▸ **Records from a dataset**:
------------------------------------------------
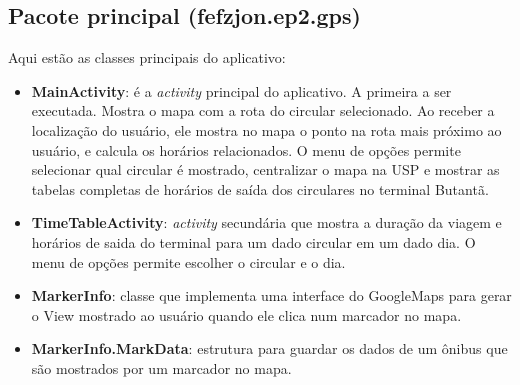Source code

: \subsection{Pacote principal (fefzjon.ep2.gps)}
Aqui estão as classes principais do aplicativo:
\begin{itemize}
    \item \textbf{MainActivity}: é a \textit{activity} principal do aplicativo. A primeira a ser executada. Mostra o mapa com a rota do circular selecionado.
        Ao receber a localização do usuário, ele mostra no mapa o ponto na rota mais próximo ao usuário, e calcula os horários relacionados.
        O menu de opções permite selecionar qual circular é mostrado, centralizar o mapa na USP e mostrar as tabelas completas de horários de saída dos
        circulares no terminal Butantã.
    \item \textbf{TimeTableActivity}: \textit{activity} secundária que mostra a duração da viagem e horários de saida do terminal para um dado circular
        em um dado dia. O menu de opções permite escolher o circular e o dia.
    \item \textbf{MarkerInfo}: classe que implementa uma interface do GoogleMaps para gerar o View mostrado ao usuário quando ele clica num marcador no mapa.
    \item \textbf{MarkerInfo.MarkData}: estrutura para guardar os dados de um ônibus que são mostrados por um marcador no mapa.
\end{itemize}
------------------------------------------------
▸ **ABOUT THIS TASK**:
Look through the data above. Each line containing the word "para" needs to be copied.

▸ **RESPONSE AREA**:
    \item \textbf{TimeTableActivity}: \textit{activity} secundária que mostra a duração da viagem e horários de saida do terminal para um dado circular
    \item \textbf{MarkerInfo}: classe que implementa uma interface do GoogleMaps para gerar o View mostrado ao usuário quando ele clica num marcador no mapa.
    \item \textbf{MarkerInfo.MarkData}: estrutura para guardar os dados de um ônibus que são mostrados por um marcador no mapa.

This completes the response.